Former Polish president Lech Walesa, who headed the Solidarity movement, called the disaster "inconceivable".

"The Soviets killed Polish elites in Katyn 70 years ago. Today, the Polish elite died there while getting ready to pay homage to the Poles killed there," a shaken Walesa told AFP.

Bronislaw Komorowski, head of Poland's lower house, took over as interim head-of-state. He ordered a week of official mourning, declaring: "We are united -- there is no left or right -- we are united in national mourning."

The Polish cabinet held an emergency meeting, as did the military leadership.

There was no immediate word from the president's identical twin brother, Jaroslaw, who previously served as prime minister.

The delegation was to attend a memorial service in the Katyn Forest, near the crash scene, for the 22,000 top Polish officers and troops killed by Soviet troops 70 years ago. The event had been intended to help reconciliation between Poland and Russia.

The jet's engines and a large chunk of its mud-caked tailfin were strewn over a large area in the fog-blanketed forest -- which is only a few kilometres from Katyn.

Russian news agencies reported that pilot error was suspected. "The cause of the plane crash was apparently an error by the crew during the approach to landing," Russian state news agency RIA Novosti quoted an unnamed official in Smolensk as saying.

The jet had been fully repaired and refurbished in December, Alexei Gusev, director of the Aviakor aircraft factory that makes the planes, said.

Russian President Dmitry Medvedev appointed Prime Minister Vladimir Putin to head an inquiry commission and sent Emergency Situations Minister Sergei Shoigu to the site.

Kaczynski and his twin brother formed a formidable dual leadership of Poland's nationalist right wing, stubbornly taking on other European leaders at EU summits to defend his country's cause.
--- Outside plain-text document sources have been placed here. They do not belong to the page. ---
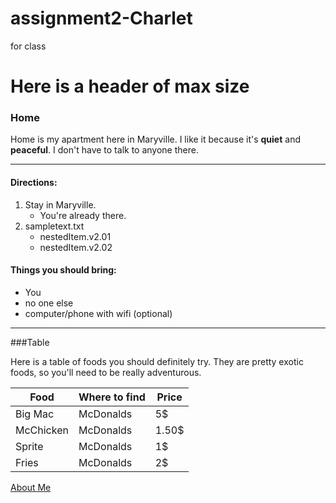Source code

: # assignment2-Charlet
for class

# Here is a header of max size
### Home

Home is my apartment here in Maryville. I like it because it's **quiet** and **peaceful**. I don't have to talk to anyone there.

__________________________

#### Directions:

1. Stay in Maryville.
    - You're already there.
2. sampletext.txt
    - nestedItem.v2.01
    - nestedItem.v2.02

#### Things you should bring:

 - You
 - no one else
 - computer/phone with wifi (optional)

___________________________

###Table

Here is a table of foods you should definitely try. They are pretty exotic foods, so you'll need to be really
adventurous.

| Food | Where to find | Price |
| ---- | ------------- | ----- |
| Big Mac | McDonalds | 5$ |
| McChicken | McDonalds | 1.50$ |
| Sprite | McDonalds | 1$ |
| Fries | McDonalds | 2$ |


[About Me](aboutme.md)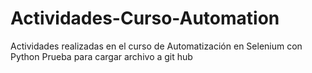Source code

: # Actividades-Curso-Automation
Actividades realizadas en el curso de Automatización en Selenium con Python
Prueba para cargar archivo a git hub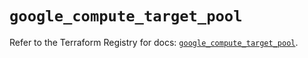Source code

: # `google_compute_target_pool`

Refer to the Terraform Registry for docs: [`google_compute_target_pool`](https://registry.terraform.io/providers/hashicorp/google/6.32.0/docs/resources/compute_target_pool).
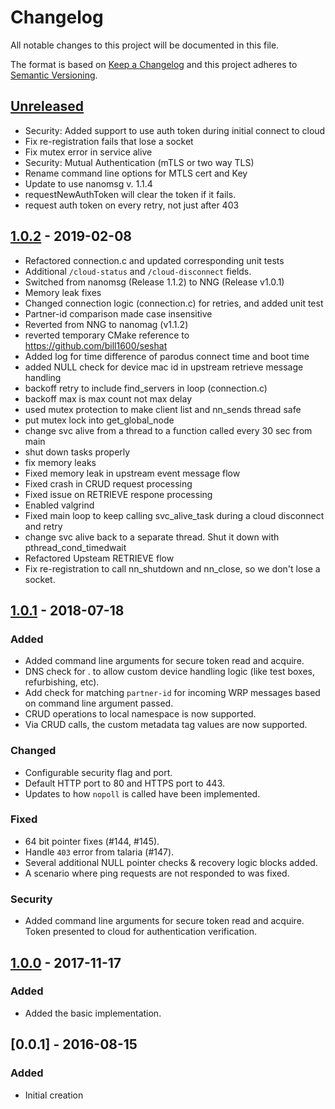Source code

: # Changelog
All notable changes to this project will be documented in this file.

The format is based on [Keep a Changelog](http://keepachangelog.com/en/1.0.0/)
and this project adheres to [Semantic Versioning](http://semver.org/spec/v2.0.0.html).

## [Unreleased]
- Security: Added support to use auth token during initial connect to cloud
- Fix re-registration fails that lose a socket
- Fix mutex error in service alive
- Security: Mutual Authentication (mTLS or two way TLS)
- Rename command line options for MTLS cert and Key
- Update to use nanomsg v. 1.1.4
- requestNewAuthToken will clear the token if it fails.
- request auth token on every retry, not just after 403

## [1.0.2] - 2019-02-08
- Refactored connection.c and updated corresponding unit tests
- Additional `/cloud-status` and `/cloud-disconnect` fields.
- Switched from nanomsg (Release 1.1.2) to NNG (Release v1.0.1)
- Memory leak fixes
- Changed connection logic (connection.c) for retries, and added unit test
- Partner-id comparison made case insensitive
- Reverted from NNG to nanomag (v1.1.2)
- reverted temporary CMake reference to https://github.com/bill1600/seshat
- Added log for time difference of parodus connect time and boot time
- added NULL check for device mac id in upstream retrieve message handling
- backoff retry to include find_servers in loop (connection.c)
- backoff max is max count not max delay
- used mutex protection to make client list and nn_sends thread safe
- put mutex lock into get_global_node
- change svc alive from a thread to a function called every 30 sec from main
- shut down tasks properly
- fix memory leaks
- Fixed memory leak in upstream event message flow
- Fixed crash in CRUD request processing
- Fixed issue on RETRIEVE respone processing
- Enabled valgrind
- Fixed main loop to keep calling svc_alive_task during a cloud disconnect and retry
- change svc alive back to a separate thread.  Shut it down with pthread_cond_timedwait
- Refactored Upsteam RETRIEVE flow
- Fix re-registration to call nn_shutdown and nn_close, so we don't lose a socket.

## [1.0.1] - 2018-07-18
### Added
- Added command line arguments for secure token read and acquire.
- DNS check for <device-id>.<URL> to allow custom device handling logic (like test boxes, refurbishing, etc).
- Add check for matching `partner-id` for incoming WRP messages based on command line argument passed.
- CRUD operations to local namespace is now supported.
- Via CRUD calls, the custom metadata tag values are now supported.

### Changed
- Configurable security flag and port.
- Default HTTP port to 80 and HTTPS port to 443.
- Updates to how `nopoll` is called have been implemented.

### Fixed
- 64 bit pointer fixes (#144, #145).
- Handle `403` error from talaria (#147).
- Several additional NULL pointer checks & recovery logic blocks added.
- A scenario where ping requests are not responded to was fixed. 

### Security
- Added command line arguments for secure token read and acquire.  Token presented to cloud for authentication verification.

## [1.0.0] - 2017-11-17
### Added
- Added the basic implementation.

## [0.0.1] - 2016-08-15
### Added
- Initial creation

[Unreleased]: https://github.com/Comcast/parodus/compare/1.0.1...HEAD
[1.0.2]: https://github.com/Comcast/parodus/compare/1.0.1...1.0.2
[1.0.1]: https://github.com/Comcast/parodus/compare/1.0.0...1.0.1
[1.0.0]: https://github.com/Comcast/parodus/compare/79fa7438de2b14ae64f869d52f5c127497bf9c3f...1.0.0


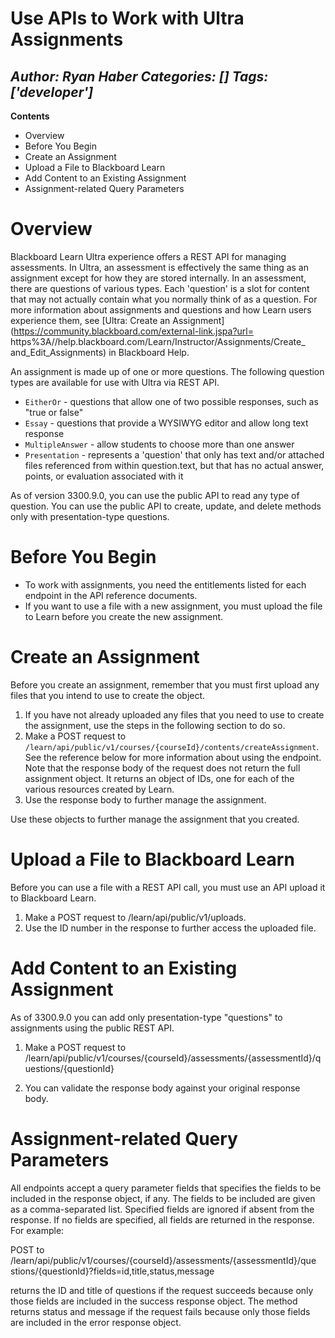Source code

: # Use APIs to Work with Ultra Assignments
*Author: Ryan Haber*
*Categories: []*
*Tags: ['developer']*
---
**Contents**

  * Overview
  * Before You Begin
  * Create an Assignment
  * Upload a File to Blackboard Learn
  * Add Content to an Existing Assignment
  * Assignment-related Query Parameters

# Overview

Blackboard Learn Ultra experience offers a REST API for managing assessments.
In Ultra, an assessment is effectively the same thing as an assignment except
for how they are stored internally. In an assessment, there are questions of
various types. Each 'question' is a slot for content that may not actually
contain what you normally think of as a question. For more information about
assignments and questions and how Learn users experience them, see [Ultra:
Create an Assignment](https://community.blackboard.com/external-link.jspa?url=
https%3A//help.blackboard.com/Learn/Instructor/Assignments/Create_
and_Edit_Assignments) in Blackboard Help.

An assignment is made up of one or more questions. The following question
types are available for use with Ultra via REST API.

  * `EitherOr` - questions that allow one of two possible responses, such as "true or false"
  * `Essay` - questions that provide a WYSIWYG editor and allow long text response
  * `MultipleAnswer` - allow students to choose more than one answer
  * `Presentation` - represents a 'question' that only has text and/or attached files referenced from within question.text, but that has no actual answer, points, or evaluation associated with it

As of version 3300.9.0, you can use the public API to read any type of
question. You can use the public API to create, update, and delete methods
only with presentation-type questions.

# Before You Begin

  * To work with assignments, you need the entitlements listed for each endpoint in the API reference documents.
  * If you want to use a file with a new assignment, you must upload the file to Learn before you create the new assignment.

# Create an Assignment

Before you create an assignment, remember that you must first upload any files
that you intend to use to create the object.

  1. If you have not already uploaded any files that you need to use to create the assignment, use the steps in the following section to do so.
  2. Make a POST request to `/learn/api/public/v1/courses/{courseId}/contents/createAssignment`. See the reference below for more information about using the endpoint. Note that the response body of the request does not return the full assignment object. It returns an object of IDs, one for each of the various resources created by Learn.
  3. Use the response body to further manage the assignment.

Use these objects to further manage the assignment that you created.

# Upload a File to Blackboard Learn

Before you can use a file with a REST API call, you must use an API upload it
to Blackboard Learn.

  1. Make a POST request to /learn/api/public/v1/uploads.
  2. Use the ID number in the response to further access the uploaded file.

# Add Content to an Existing Assignment

As of 3300.9.0 you can add only presentation-type "questions" to assignments
using the public REST API.

  1. Make a POST request to /learn/api/public/v1/courses/{courseId}/assessments/{assessmentId}/questions/{questionId}

  2. You can validate the response body against your original response body.

# Assignment-related Query Parameters

All endpoints accept a query parameter fields that specifies the fields to be
included in the response object, if any. The fields to be included are given
as a comma-separated list. Specified fields are ignored if absent from the
response. If no fields are specified, all fields are returned in the response.
For example:

POST to /learn/api/public/v1/courses/{courseId}/assessments/{assessmentId}/que
stions/{questionId}?fields=id,title,status,message

returns the ID and title of questions if the request succeeds because only
those fields are included in the success response object. The method returns
status and message if the request fails because only those fields are included
in the error response object.

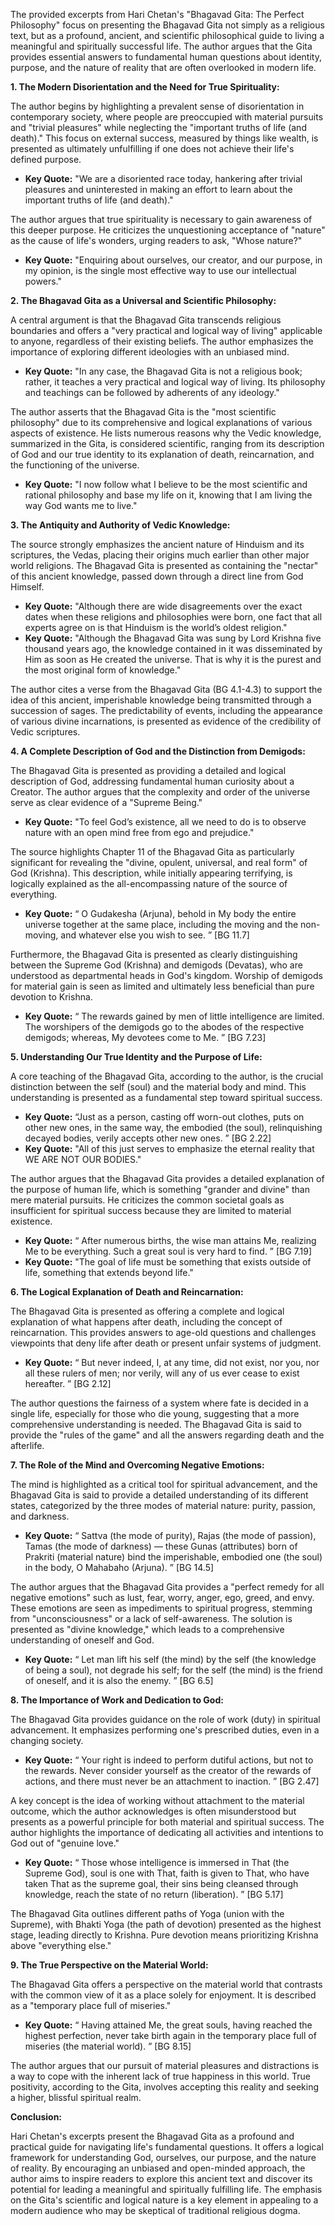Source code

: The provided excerpts from Hari Chetan's "Bhagavad Gita: The Perfect Philosophy" focus on presenting the Bhagavad Gita not simply as a religious text, but as a profound, ancient, and scientific philosophical guide to living a meaningful and spiritually successful life. The author argues that the Gita provides essential answers to fundamental human questions about identity, purpose, and the nature of reality that are often overlooked in modern life.

**1. The Modern Disorientation and the Need for True Spirituality:**

The author begins by highlighting a prevalent sense of disorientation in contemporary society, where people are preoccupied with material pursuits and "trivial pleasures" while neglecting the "important truths of life (and death)." This focus on external success, measured by things like wealth, is presented as ultimately unfulfilling if one does not achieve their life's defined purpose.

- **Key Quote:** "We are a disoriented race today, hankering after trivial pleasures and uninterested in making an effort to learn about the important truths of life (and death)."

The author argues that true spirituality is necessary to gain awareness of this deeper purpose. He criticizes the unquestioning acceptance of "nature" as the cause of life's wonders, urging readers to ask, "Whose nature?"

- **Key Quote:** "Enquiring about ourselves, our creator, and our purpose, in my opinion, is the single most effective way to use our intellectual powers."

**2. The Bhagavad Gita as a Universal and Scientific Philosophy:**

A central argument is that the Bhagavad Gita transcends religious boundaries and offers a "very practical and logical way of living" applicable to anyone, regardless of their existing beliefs. The author emphasizes the importance of exploring different ideologies with an unbiased mind.

- **Key Quote:** "In any case, the Bhagavad Gita is not a religious book; rather, it teaches a very practical and logical way of living. Its philosophy and teachings can be followed by adherents of any ideology."

The author asserts that the Bhagavad Gita is the "most scientific philosophy" due to its comprehensive and logical explanations of various aspects of existence. He lists numerous reasons why the Vedic knowledge, summarized in the Gita, is considered scientific, ranging from its description of God and our true identity to its explanation of death, reincarnation, and the functioning of the universe.

- **Key Quote:** "I now follow what I believe to be the most scientific and rational philosophy and base my life on it, knowing that I am living the way God wants me to live."

**3. The Antiquity and Authority of Vedic Knowledge:**

The source strongly emphasizes the ancient nature of Hinduism and its scriptures, the Vedas, placing their origins much earlier than other major world religions. The Bhagavad Gita is presented as containing the "nectar" of this ancient knowledge, passed down through a direct line from God Himself.

- **Key Quote:** "Although there are wide disagreements over the exact dates when these religions and philosophies were born, one fact that all experts agree on is that Hinduism is the world’s oldest religion."
- **Key Quote:** "Although the Bhagavad Gita was sung by Lord Krishna five thousand years ago, the knowledge contained in it was disseminated by Him as soon as He created the universe. That is why it is the purest and the most original form of knowledge."

The author cites a verse from the Bhagavad Gita (BG 4.1-4.3) to support the idea of this ancient, imperishable knowledge being transmitted through a succession of sages. The predictability of events, including the appearance of various divine incarnations, is presented as evidence of the credibility of Vedic scriptures.

**4. A Complete Description of God and the Distinction from Demigods:**

The Bhagavad Gita is presented as providing a detailed and logical description of God, addressing fundamental human curiosity about a Creator. The author argues that the complexity and order of the universe serve as clear evidence of a "Supreme Being."

- **Key Quote:** "To feel God’s existence, all we need to do is to observe nature with an open mind free from ego and prejudice."

The source highlights Chapter 11 of the Bhagavad Gita as particularly significant for revealing the "divine, opulent, universal, and real form" of God (Krishna). This description, while initially appearing terrifying, is logically explained as the all-encompassing nature of the source of everything.

- **Key Quote:** “ O Gudakesha (Arjuna), behold in My body the entire universe together at the same place, including the moving and the non-moving, and whatever else you wish to see. ” [BG 11.7]

Furthermore, the Bhagavad Gita is presented as clearly distinguishing between the Supreme God (Krishna) and demigods (Devatas), who are understood as departmental heads in God's kingdom. Worship of demigods for material gain is seen as limited and ultimately less beneficial than pure devotion to Krishna.

- **Key Quote:** “ The rewards gained by men of little intelligence are limited. The worshipers of the demigods go to the abodes of the respective demigods; whereas, My devotees come to Me. ” [BG 7.23]

**5. Understanding Our True Identity and the Purpose of Life:**

A core teaching of the Bhagavad Gita, according to the author, is the crucial distinction between the self (soul) and the material body and mind. This understanding is presented as a fundamental step toward spiritual success.

- **Key Quote:** “Just as a person, casting off worn-out clothes, puts on other new ones, in the same way, the embodied (the soul), relinquishing decayed bodies, verily accepts other new ones. ” [BG 2.22]
- **Key Quote:** "All of this just serves to emphasize the eternal reality that WE ARE NOT OUR BODIES."

The author argues that the Bhagavad Gita provides a detailed explanation of the purpose of human life, which is something "grander and divine" than mere material pursuits. He criticizes the common societal goals as insufficient for spiritual success because they are limited to material existence.

- **Key Quote:** “ After numerous births, the wise man attains Me, realizing Me to be everything. Such a great soul is very hard to find. ” [BG 7.19]
- **Key Quote:** "The goal of life must be something that exists outside of life, something that extends beyond life."

**6. The Logical Explanation of Death and Reincarnation:**

The Bhagavad Gita is presented as offering a complete and logical explanation of what happens after death, including the concept of reincarnation. This provides answers to age-old questions and challenges viewpoints that deny life after death or present unfair systems of judgment.

- **Key Quote:** “ But never indeed, I, at any time, did not exist, nor you, nor all these rulers of men; nor verily, will any of us ever cease to exist hereafter. ” [BG 2.12]

The author questions the fairness of a system where fate is decided in a single life, especially for those who die young, suggesting that a more comprehensive understanding is needed. The Bhagavad Gita is said to provide the "rules of the game" and all the answers regarding death and the afterlife.

**7. The Role of the Mind and Overcoming Negative Emotions:**

The mind is highlighted as a critical tool for spiritual advancement, and the Bhagavad Gita is said to provide a detailed understanding of its different states, categorized by the three modes of material nature: purity, passion, and darkness.

- **Key Quote:** “ Sattva (the mode of purity), Rajas (the mode of passion), Tamas (the mode of darkness) — these Gunas (attributes) born of Prakriti (material nature) bind the imperishable, embodied one (the soul) in the body, O Mahabaho (Arjuna). ” [BG 14.5]

The author argues that the Bhagavad Gita provides a "perfect remedy for all negative emotions" such as lust, fear, worry, anger, ego, greed, and envy. These emotions are seen as impediments to spiritual progress, stemming from "unconsciousness" or a lack of self-awareness. The solution is presented as "divine knowledge," which leads to a comprehensive understanding of oneself and God.

- **Key Quote:** “ Let man lift his self (the mind) by the self (the knowledge of being a soul), not degrade his self; for the self (the mind) is the friend of oneself, and it is also the enemy. ” [BG 6.5]

**8. The Importance of Work and Dedication to God:**

The Bhagavad Gita provides guidance on the role of work (duty) in spiritual advancement. It emphasizes performing one's prescribed duties, even in a changing society.

- **Key Quote:** “ Your right is indeed to perform dutiful actions, but not to the rewards. Never consider yourself as the creator of the rewards of actions, and there must never be an attachment to inaction. ” [BG 2.47]

A key concept is the idea of working without attachment to the material outcome, which the author acknowledges is often misunderstood but presents as a powerful principle for both material and spiritual success. The author highlights the importance of dedicating all activities and intentions to God out of "genuine love."

- **Key Quote:** “ Those whose intelligence is immersed in That (the Supreme God), soul is one with That, faith is given to That, who have taken That as the supreme goal, their sins being cleansed through knowledge, reach the state of no return (liberation). ” [BG 5.17]

The Bhagavad Gita outlines different paths of Yoga (union with the Supreme), with Bhakti Yoga (the path of devotion) presented as the highest stage, leading directly to Krishna. Pure devotion means prioritizing Krishna above "everything else."

**9. The True Perspective on the Material World:**

The Bhagavad Gita offers a perspective on the material world that contrasts with the common view of it as a place solely for enjoyment. It is described as a "temporary place full of miseries."

- **Key Quote:** “ Having attained Me, the great souls, having reached the highest perfection, never take birth again in the temporary place full of miseries (the material world). ” [BG 8.15]

The author argues that our pursuit of material pleasures and distractions is a way to cope with the inherent lack of true happiness in this world. True positivity, according to the Gita, involves accepting this reality and seeking a higher, blissful spiritual realm.

**Conclusion:**

Hari Chetan's excerpts present the Bhagavad Gita as a profound and practical guide for navigating life's fundamental questions. It offers a logical framework for understanding God, ourselves, our purpose, and the nature of reality. By encouraging an unbiased and open-minded approach, the author aims to inspire readers to explore this ancient text and discover its potential for leading a meaningful and spiritually fulfilling life. The emphasis on the Gita's scientific and logical nature is a key element in appealing to a modern audience who may be skeptical of traditional religious dogma.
He faced an election later this year and was to fight for a new term.

The crash occurred three days after Putin and Tusk attended a joint memorial for the Katyn victims. The event was seen as a huge symbolic advance in Russia's often thorny relations with Poland.

Putin called Tusk to express condolences over the "tragic" crash, the Russian leader's spokesman Dmitry Peskov told Russian news agencies.

"I have given an order to carry out a detailed investigation of the accident with complete and close cooperation with the Polish side," Medvedev said in a message to Komorowski.

"In the name of the Russian people, I offer my deepest, truest condolences to the Polish people, feelings of compassion and support for the relatives and loved ones of those killed," he said in an address due to be broadcast on Polish television.

World leaders expressed shock at the disaster.

US President Barack Obama hailed the late president as "a distinguished statesman who played a key role in the Solidarity movement, and he was widely admired in the United States as a leader dedicated to advancing freedom and human dignity".

French President Nicholas Sarkozy paid homage to his Polish counterpart as a man "driven by ardent patriotism, who dedicated his life to his country".

"He will be mourned across the world and remembered as a passionate patriot and democrat," said British Prime Minister Gordon Brown.